Inspect the failing repository and phase in the VM status menu, then open that repository’s Setup to inspect the configured command. For snapshot builds, inspect the build logs. Common causes are missing package-manager authentication, an interactive installer, an unavailable system package, or a timeout.

Update after checkout fails

Run the command against the checked-out branch and current lockfile. Maintenance must be safe to repeat after a failed attempt. Prefer incremental dependency repair over deleting and rebuilding the entire environment.

Startup times out

The Startup script must return. Background long-running processes, add a bounded readiness check, and fail clearly when the service never becomes healthy. Also make Startup idempotent so a resumed VM does not accumulate duplicate servers.

A snapshot build fails

Open the build from Settings → Project → Dev environment → Build history and inspect the first failed step. Fix Setup, use Test snapshot to exercise the capture and restore lifecycle without promotion, then rebuild.

Iterate with Captain

Click Improve with Captain or ask Captain to inspect the failure. Captain can read Setup, the repositories, and build state, save a correction, and start a fresh validation run.

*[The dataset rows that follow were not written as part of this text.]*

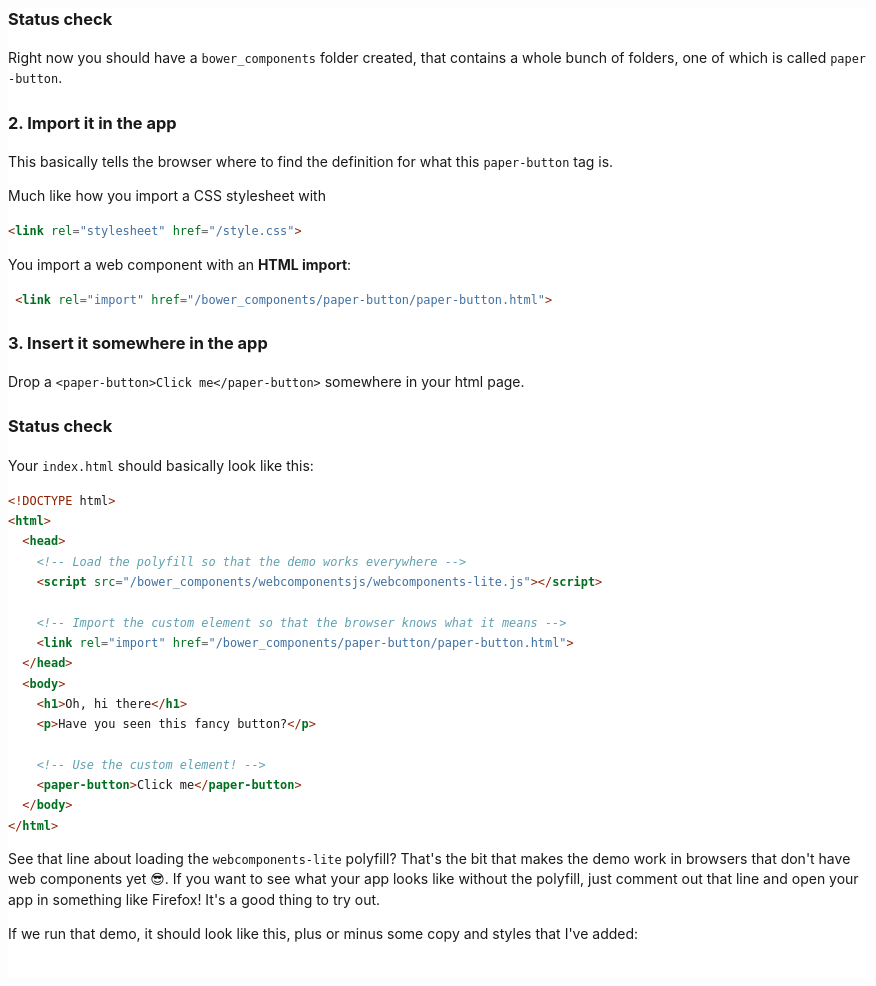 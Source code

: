 ### Status check
Right now you should have a `bower_components` folder created, that contains a whole bunch of folders, one of which is called `paper-button`.

### 2. Import it in the app
This basically tells the browser where to find the definition for what this `paper-button` tag is.

Much like how you import a CSS stylesheet with

```html
<link rel="stylesheet" href="/style.css">
```

You import a web component with an **HTML import**:
```html
 <link rel="import" href="/bower_components/paper-button/paper-button.html">
```

### 3. Insert it somewhere in the app
Drop a `<paper-button>Click me</paper-button>` somewhere in your html page.

### Status check
Your `index.html` should basically look like this:
```html
<!DOCTYPE html>
<html>
  <head>
    <!-- Load the polyfill so that the demo works everywhere -->
    <script src="/bower_components/webcomponentsjs/webcomponents-lite.js"></script>

    <!-- Import the custom element so that the browser knows what it means -->
    <link rel="import" href="/bower_components/paper-button/paper-button.html">
  </head>
  <body>
    <h1>Oh, hi there</h1>
    <p>Have you seen this fancy button?</p>

    <!-- Use the custom element! -->
    <paper-button>Click me</paper-button>
  </body>
</html>
```

See that line about loading the `webcomponents-lite` polyfill? That's the bit
that makes the demo work in browsers that don't have web components yet 😎.
If you want to see what your app looks like without the polyfill, just comment
out that line and open your app in something like Firefox! It's a good thing
to try out.

If we run that demo, it should look like this, plus or minus some
copy and styles that I've added:
<iframe class="otter" src="https://use-custom-element.glitch.me/" frameBorder="0"></iframe>
<br>
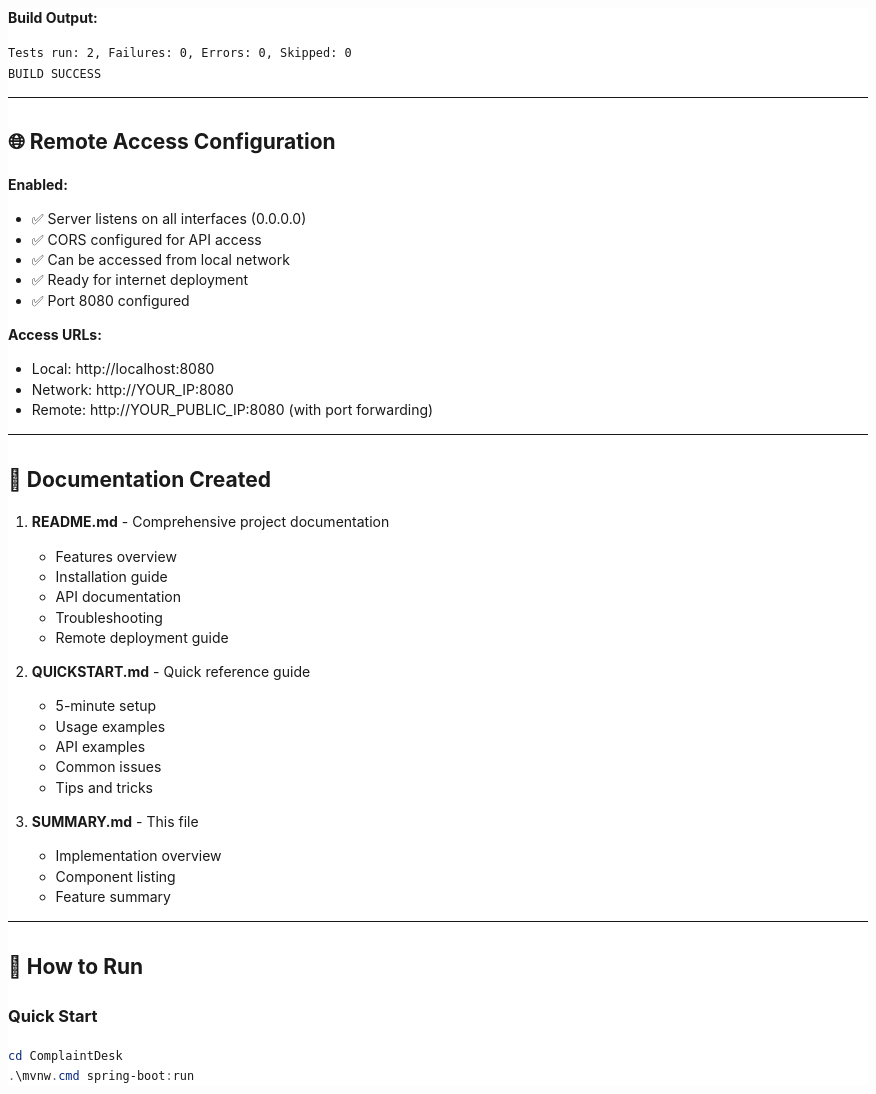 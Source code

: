 **Build Output:**
```
Tests run: 2, Failures: 0, Errors: 0, Skipped: 0
BUILD SUCCESS
```

---

## 🌐 Remote Access Configuration

**Enabled:**
- ✅ Server listens on all interfaces (0.0.0.0)
- ✅ CORS configured for API access
- ✅ Can be accessed from local network
- ✅ Ready for internet deployment
- ✅ Port 8080 configured

**Access URLs:**
- Local: http://localhost:8080
- Network: http://YOUR_IP:8080
- Remote: http://YOUR_PUBLIC_IP:8080 (with port forwarding)

---

## 📖 Documentation Created

1. **README.md** - Comprehensive project documentation
   - Features overview
   - Installation guide
   - API documentation
   - Troubleshooting
   - Remote deployment guide

2. **QUICKSTART.md** - Quick reference guide
   - 5-minute setup
   - Usage examples
   - API examples
   - Common issues
   - Tips and tricks

3. **SUMMARY.md** - This file
   - Implementation overview
   - Component listing
   - Feature summary

---

## 🚀 How to Run

### Quick Start
```powershell
cd ComplaintDesk
.\mvnw.cmd spring-boot:run
```
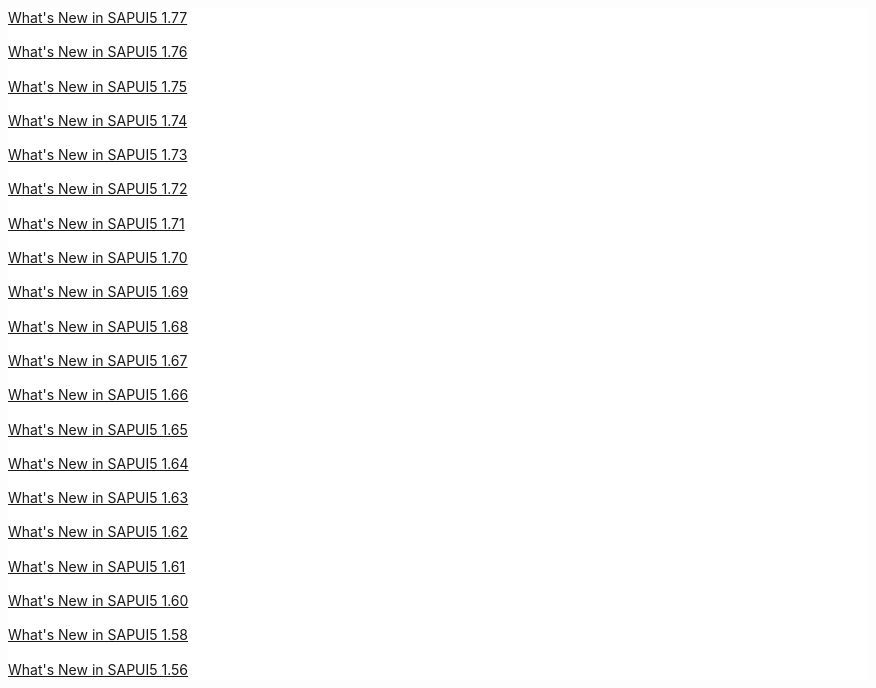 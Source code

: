 [What's New in SAPUI5 1.77](what-s-new-in-sapui5-1-77-2ec6b6b.md "With this release SAPUI5 is upgraded from version 1.76 to 1.77.")

[What's New in SAPUI5 1.76](what-s-new-in-sapui5-1-76-b9b0a3f.md "With this release SAPUI5 is upgraded from version 1.75 to 1.76.")

[What's New in SAPUI5 1.75](what-s-new-in-sapui5-1-75-dc3d3ce.md "With this release SAPUI5 is upgraded from version 1.74 to 1.75.")

[What's New in SAPUI5 1.74](what-s-new-in-sapui5-1-74-21fc6cb.md "With this release SAPUI5 is upgraded from version 1.73 to 1.74.")

[What's New in SAPUI5 1.73](what-s-new-in-sapui5-1-73-7b82664.md "With this release SAPUI5 is upgraded from version 1.72 to 1.73.")

[What's New in SAPUI5 1.72](what-s-new-in-sapui5-1-72-25e5326.md "With this release SAPUI5 is upgraded from version 1.71 to 1.72.")

[What's New in SAPUI5 1.71](what-s-new-in-sapui5-1-71-609fd01.md "With this release SAPUI5 is upgraded from version 1.70 to 1.71.")

[What's New in SAPUI5 1.70](what-s-new-in-sapui5-1-70-4e89fee.md "With this release SAPUI5 is upgraded from version 1.69 to 1.70.")

[What's New in SAPUI5 1.69](what-s-new-in-sapui5-1-69-41203fd.md "With this release SAPUI5 is upgraded from version 1.68 to 1.69.")

[What's New in SAPUI5 1.68](what-s-new-in-sapui5-1-68-5531aef.md "With this release SAPUI5 is upgraded from version 1.67 to 1.68.")

[What's New in SAPUI5 1.67](what-s-new-in-sapui5-1-67-0968958.md "With this release SAPUI5 is upgraded from version 1.66 to 1.67.")

[What's New in SAPUI5 1.66](what-s-new-in-sapui5-1-66-ebe7fda.md "With this release SAPUI5 is upgraded from version 1.65 to 1.66.")

[What's New in SAPUI5 1.65](what-s-new-in-sapui5-1-65-9d2b189.md "With this release SAPUI5 is upgraded from version 1.64 to 1.65.")

[What's New in SAPUI5 1.64](what-s-new-in-sapui5-1-64-1975e30.md "With this release SAPUI5 is upgraded from version 1.63 to 1.64.")

[What's New in SAPUI5 1.63](what-s-new-in-sapui5-1-63-77e1dcc.md "With this release SAPUI5 is upgraded from version 1.62 to 1.63.")

[What's New in SAPUI5 1.62](what-s-new-in-sapui5-1-62-27eea38.md "With this release SAPUI5 is upgraded from version 1.61 to 1.62.")

[What's New in SAPUI5 1.61](what-s-new-in-sapui5-1-61-de4d50b.md "With this release SAPUI5 is upgraded from version 1.60 to 1.61.")

[What's New in SAPUI5 1.60](what-s-new-in-sapui5-1-60-2a70354.md "With this release SAPUI5 is upgraded from version 1.58 to 1.60.")

[What's New in SAPUI5 1.58](what-s-new-in-sapui5-1-58-b28edde.md "With this release, SAPUI5 is upgraded from version 1.56 to 1.58.")

[What's New in SAPUI5 1.56](what-s-new-in-sapui5-1-56-53b4b5e.md "With this release, SAPUI5 is upgraded from version 1.54 to 1.56.")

Migrating from .capy/settings.json

Repository hooks in .capy/settings.json are deprecated. Once any Setup exists for the project, those hooks are ignored. Carry over any setup commands and tool hooks you still need before saving; Captain detects and migrates them when it configures the project. The Dev environment page shows whether Setup, deprecated repository hooks, or default behavior is currently authoritative.

Manage via API

Everything on this page is also scriptable: read and save Setup with GET /setup and PATCH /setup, and control snapshot state through the Snapshots API. See the Setup API overview for the full object shape.